Türkiye'nin ilk sosyo-ekonomik tarım ve toprak dergisi Tarım Kulübü dergisinden Editör Fatma Akman Medya dünyasında ki yönetici ve yazarlara mikrafon uzatarak habercilikte tarım ve toprak konusunun önceliklerini sordu. İleriki sayılarda da devam edecek olan "Medya'da Tarım ve Toprak" dosya konusunun Şubat sayısında farklı fikirler ortaya çıktı. Tarım Kulübü dergisi editörü Fatma Akman'ın "Başta tarım sektörü olmak üzere çevre, ekoloji, su gibi konuların haberlerde işlenişini yeterli buluyor musunuz?" sorusuna verilen farklı cevaplardan satır başları;
Bülent Çöltekin
CINE 5
Genel Yayın Yönetmeni
Önümüzdeki yılların en önemli sorunu kuşkusuz çevre ve çevreyle birlikte yenilenebilir enerji ve tarım politikaları olacak. Dünya nüfusu hızla artıyor, bu kadar hızla büyüyen nüfusun bırakın iyi ve doğru beslenmesi, sadece beslenmesi bile imkânsız hale geldi.
Dünyanın bir yerinde insanlar açlıktan, diğer yanında ise obezite kaynaklı hastalıklardan hayatını kaybediyor. Yemek bir yana, dünyanın pek çok yerinde insanlar içecek temiz su bile bulamıyor. Türkiye yıllardır tarımda kendine yeten 7 ülkeden biri diye kandırıldı. Bir başka kandırmaca da Türkiye'nin zengin su kaynaklarına sahip olduğu yönündeydi. Bence bizi tanımlayan söz 'Su akar Türk bakar,' şeklinde olmalı.
Hilal Ergenekon
Fox Çalar Saat Haftasonu'nun Sunucusu
"Çuvaldızı medyaya batırmalı"
Tarım konusuna haber bültenleri yeterince yer vermiyor. Eskiden çiftçi bu toplumun başının tacıyken bugün yok sayılmaya başlandı. Üreticinin, çiftçinin, hayvancılıkla geçinenin boynu büyük... Sorunları çok fazla... Hâlbuki bence çiftçinin mutsuzluğu ülkenin refahına gölge düşmesi anlamına geliyor. Şu anda çiftçi ithal hibrid tohumlarla tamamen dışa bağımlı hale geldi. Ülke olarak her ürünü, meyveyi sebzeyi ithal eder olduk.
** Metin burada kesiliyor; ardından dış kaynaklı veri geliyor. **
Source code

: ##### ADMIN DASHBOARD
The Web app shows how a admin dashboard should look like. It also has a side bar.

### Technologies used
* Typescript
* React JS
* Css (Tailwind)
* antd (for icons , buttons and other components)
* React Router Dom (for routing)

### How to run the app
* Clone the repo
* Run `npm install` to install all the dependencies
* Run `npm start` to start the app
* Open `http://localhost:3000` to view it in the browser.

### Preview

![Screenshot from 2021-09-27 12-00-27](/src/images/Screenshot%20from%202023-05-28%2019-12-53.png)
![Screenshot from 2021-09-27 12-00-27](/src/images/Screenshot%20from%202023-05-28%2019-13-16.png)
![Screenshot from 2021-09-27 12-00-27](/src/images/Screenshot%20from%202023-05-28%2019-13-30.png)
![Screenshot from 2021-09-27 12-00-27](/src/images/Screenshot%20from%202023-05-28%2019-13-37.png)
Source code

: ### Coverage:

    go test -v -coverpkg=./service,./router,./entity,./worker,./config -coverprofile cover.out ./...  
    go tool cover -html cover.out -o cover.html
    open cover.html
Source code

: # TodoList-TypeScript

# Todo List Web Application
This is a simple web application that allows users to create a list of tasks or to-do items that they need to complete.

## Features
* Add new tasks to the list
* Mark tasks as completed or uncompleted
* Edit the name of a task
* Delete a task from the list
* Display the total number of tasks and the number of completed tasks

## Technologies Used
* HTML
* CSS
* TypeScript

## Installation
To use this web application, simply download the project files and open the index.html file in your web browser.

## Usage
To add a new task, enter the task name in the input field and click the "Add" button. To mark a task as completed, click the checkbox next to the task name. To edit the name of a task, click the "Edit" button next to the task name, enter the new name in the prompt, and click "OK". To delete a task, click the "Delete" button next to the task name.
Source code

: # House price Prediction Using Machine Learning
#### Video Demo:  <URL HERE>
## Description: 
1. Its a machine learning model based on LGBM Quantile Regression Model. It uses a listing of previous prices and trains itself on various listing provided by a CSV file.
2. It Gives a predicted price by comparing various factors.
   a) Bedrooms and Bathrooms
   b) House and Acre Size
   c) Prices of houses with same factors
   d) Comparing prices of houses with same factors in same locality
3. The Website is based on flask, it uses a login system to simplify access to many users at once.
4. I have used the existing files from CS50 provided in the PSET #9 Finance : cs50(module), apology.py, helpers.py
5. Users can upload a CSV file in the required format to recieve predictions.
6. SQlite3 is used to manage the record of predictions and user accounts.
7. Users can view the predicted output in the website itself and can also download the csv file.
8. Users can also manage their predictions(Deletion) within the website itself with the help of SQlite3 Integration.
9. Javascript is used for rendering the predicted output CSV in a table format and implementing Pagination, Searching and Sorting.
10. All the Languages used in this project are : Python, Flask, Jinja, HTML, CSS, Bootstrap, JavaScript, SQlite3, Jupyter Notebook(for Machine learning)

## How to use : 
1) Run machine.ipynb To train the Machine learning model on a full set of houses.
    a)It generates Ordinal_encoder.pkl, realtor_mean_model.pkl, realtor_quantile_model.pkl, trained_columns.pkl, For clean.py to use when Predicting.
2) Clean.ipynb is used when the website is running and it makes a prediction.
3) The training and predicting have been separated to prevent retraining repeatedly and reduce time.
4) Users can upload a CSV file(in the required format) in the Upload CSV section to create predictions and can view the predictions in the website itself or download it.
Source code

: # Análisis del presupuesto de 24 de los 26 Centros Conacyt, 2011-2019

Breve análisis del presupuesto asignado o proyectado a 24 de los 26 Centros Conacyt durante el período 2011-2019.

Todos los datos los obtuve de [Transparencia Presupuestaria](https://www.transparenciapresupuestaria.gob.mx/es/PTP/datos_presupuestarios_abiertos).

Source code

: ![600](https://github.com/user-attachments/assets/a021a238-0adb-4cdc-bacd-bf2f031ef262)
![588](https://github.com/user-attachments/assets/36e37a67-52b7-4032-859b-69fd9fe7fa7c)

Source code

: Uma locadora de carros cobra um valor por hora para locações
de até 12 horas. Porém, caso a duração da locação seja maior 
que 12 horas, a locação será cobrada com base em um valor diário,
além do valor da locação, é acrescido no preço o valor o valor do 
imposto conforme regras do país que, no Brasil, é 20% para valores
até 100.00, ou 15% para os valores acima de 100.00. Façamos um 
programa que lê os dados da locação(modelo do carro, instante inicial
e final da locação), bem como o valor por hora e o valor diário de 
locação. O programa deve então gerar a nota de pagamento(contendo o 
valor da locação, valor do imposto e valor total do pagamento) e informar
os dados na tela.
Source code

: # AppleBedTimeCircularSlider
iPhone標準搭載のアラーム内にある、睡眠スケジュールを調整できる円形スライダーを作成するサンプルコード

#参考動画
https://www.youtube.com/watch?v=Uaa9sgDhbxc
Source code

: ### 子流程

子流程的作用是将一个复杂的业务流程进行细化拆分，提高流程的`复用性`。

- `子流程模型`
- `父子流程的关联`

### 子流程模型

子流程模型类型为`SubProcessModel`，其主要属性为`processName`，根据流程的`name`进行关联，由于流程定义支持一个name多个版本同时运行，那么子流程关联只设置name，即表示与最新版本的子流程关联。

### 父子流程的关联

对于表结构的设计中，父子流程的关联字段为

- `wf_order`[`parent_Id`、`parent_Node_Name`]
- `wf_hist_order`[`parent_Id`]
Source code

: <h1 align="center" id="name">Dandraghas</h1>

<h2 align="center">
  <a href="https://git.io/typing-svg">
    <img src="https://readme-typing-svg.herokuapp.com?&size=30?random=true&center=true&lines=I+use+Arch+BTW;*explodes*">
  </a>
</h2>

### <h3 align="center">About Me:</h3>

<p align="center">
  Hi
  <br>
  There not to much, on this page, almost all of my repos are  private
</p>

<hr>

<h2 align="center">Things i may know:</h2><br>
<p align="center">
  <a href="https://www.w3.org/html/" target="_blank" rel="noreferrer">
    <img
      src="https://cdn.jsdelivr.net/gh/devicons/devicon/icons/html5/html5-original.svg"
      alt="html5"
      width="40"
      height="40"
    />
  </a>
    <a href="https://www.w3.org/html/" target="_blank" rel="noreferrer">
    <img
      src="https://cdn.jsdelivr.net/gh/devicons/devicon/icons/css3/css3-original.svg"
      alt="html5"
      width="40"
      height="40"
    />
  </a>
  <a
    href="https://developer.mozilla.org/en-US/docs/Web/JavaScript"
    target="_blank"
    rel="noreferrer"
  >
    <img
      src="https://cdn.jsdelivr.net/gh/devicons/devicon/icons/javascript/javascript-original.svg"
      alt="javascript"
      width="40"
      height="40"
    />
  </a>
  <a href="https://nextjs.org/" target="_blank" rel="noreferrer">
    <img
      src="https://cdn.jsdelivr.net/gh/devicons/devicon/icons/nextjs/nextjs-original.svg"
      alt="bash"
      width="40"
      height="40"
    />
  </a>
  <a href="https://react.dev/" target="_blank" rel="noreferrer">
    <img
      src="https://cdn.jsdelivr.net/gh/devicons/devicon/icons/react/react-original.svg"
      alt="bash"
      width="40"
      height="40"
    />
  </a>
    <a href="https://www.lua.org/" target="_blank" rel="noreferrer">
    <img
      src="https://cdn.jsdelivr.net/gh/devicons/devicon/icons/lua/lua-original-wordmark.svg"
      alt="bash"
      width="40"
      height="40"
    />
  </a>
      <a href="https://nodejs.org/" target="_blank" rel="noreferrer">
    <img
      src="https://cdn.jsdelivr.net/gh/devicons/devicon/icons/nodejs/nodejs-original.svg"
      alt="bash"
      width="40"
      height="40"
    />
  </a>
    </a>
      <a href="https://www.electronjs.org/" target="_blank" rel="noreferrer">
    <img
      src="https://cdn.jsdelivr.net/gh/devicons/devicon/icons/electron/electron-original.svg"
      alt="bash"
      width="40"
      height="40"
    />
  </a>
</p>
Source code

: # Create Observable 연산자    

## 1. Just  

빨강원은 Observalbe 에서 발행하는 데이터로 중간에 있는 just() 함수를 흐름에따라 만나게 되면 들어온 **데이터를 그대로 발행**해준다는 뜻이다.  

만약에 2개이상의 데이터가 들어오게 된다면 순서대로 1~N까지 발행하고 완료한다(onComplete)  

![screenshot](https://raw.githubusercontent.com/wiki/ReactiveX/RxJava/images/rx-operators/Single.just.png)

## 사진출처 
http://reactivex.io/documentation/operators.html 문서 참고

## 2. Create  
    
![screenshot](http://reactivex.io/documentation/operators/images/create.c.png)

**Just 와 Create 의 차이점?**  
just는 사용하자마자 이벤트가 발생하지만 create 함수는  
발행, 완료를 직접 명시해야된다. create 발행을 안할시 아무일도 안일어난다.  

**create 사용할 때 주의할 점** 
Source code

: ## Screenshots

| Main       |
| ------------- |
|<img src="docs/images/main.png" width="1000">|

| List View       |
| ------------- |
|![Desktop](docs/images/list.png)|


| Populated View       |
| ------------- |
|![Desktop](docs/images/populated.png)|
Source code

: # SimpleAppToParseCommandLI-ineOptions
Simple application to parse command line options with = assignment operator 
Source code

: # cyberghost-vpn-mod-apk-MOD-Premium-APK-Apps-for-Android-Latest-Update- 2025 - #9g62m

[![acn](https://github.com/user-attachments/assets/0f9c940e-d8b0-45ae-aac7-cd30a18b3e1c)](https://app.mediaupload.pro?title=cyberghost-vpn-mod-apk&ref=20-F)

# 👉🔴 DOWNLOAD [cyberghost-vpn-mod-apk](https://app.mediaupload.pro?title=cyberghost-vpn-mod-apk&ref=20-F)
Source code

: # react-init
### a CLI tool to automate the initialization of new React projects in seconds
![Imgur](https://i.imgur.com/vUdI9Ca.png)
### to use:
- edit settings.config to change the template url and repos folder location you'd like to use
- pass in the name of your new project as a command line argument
Pazarda tezgâhların yanına yaklaşılmıyor, et ateş pahası oldu, soframızdan uzaklaştı, dışarıdan angus alıyoruz üstelik sağlık denetimi de bir muamma... Bu ülkede geçimini tarım ve hayvancılıktan sağlayanlar maalesef artık ailesini geçindiremiyor. Arazilerini elden çıkarmaya kadar varıyor
çaresizlikleri. Hal böyle ancak burada çuvaldızı medyaya batırmak lazım... Bu tablonun altında binlerce soru cevap beklerken biz haber ve tartışma programlarımızda günlerce, saatlerce kurgulanmış bir diziyi tartışabiliyoruz.
Dr. Hidayet Karaca
TVYD Yönetim Kurulu Başkanı
"Önce gazeteciler çevre
konusunda bilinçlenmeli"
Soluduğumuz hava, içtiğimiz su, üzerinde dolaştığımız, meyvelerini yediğimiz toprak kirleniyor. Bir sabah uyandığımızda gökyüzünün anormal bir renge büründüğü, soluduğumuz havanın ciğerlerimizi zehirlediği, doğadaki canlılara hayat hakkının kalmadığı bilim-kurgu filmlerini andıran korkunç manzaraları göreceğimiz günlere ramak kaldı.
Dikkatlerin çekilerek kamuoyu baskısının oluşturulması, kirliliğe yol açan sebeplerin gün yüzüne çıkartılması, çözüm önerilerinin sunulması ve çevre bilincine ulaşılmasında medya; bir misyon üstlenmek zorunda olan en etkili araçların başında geliyor. Anayasanın 56. Maddesinde 'Herkes sağlıklı ve dengeli bir çevrede yaşama hakkına sahiptir.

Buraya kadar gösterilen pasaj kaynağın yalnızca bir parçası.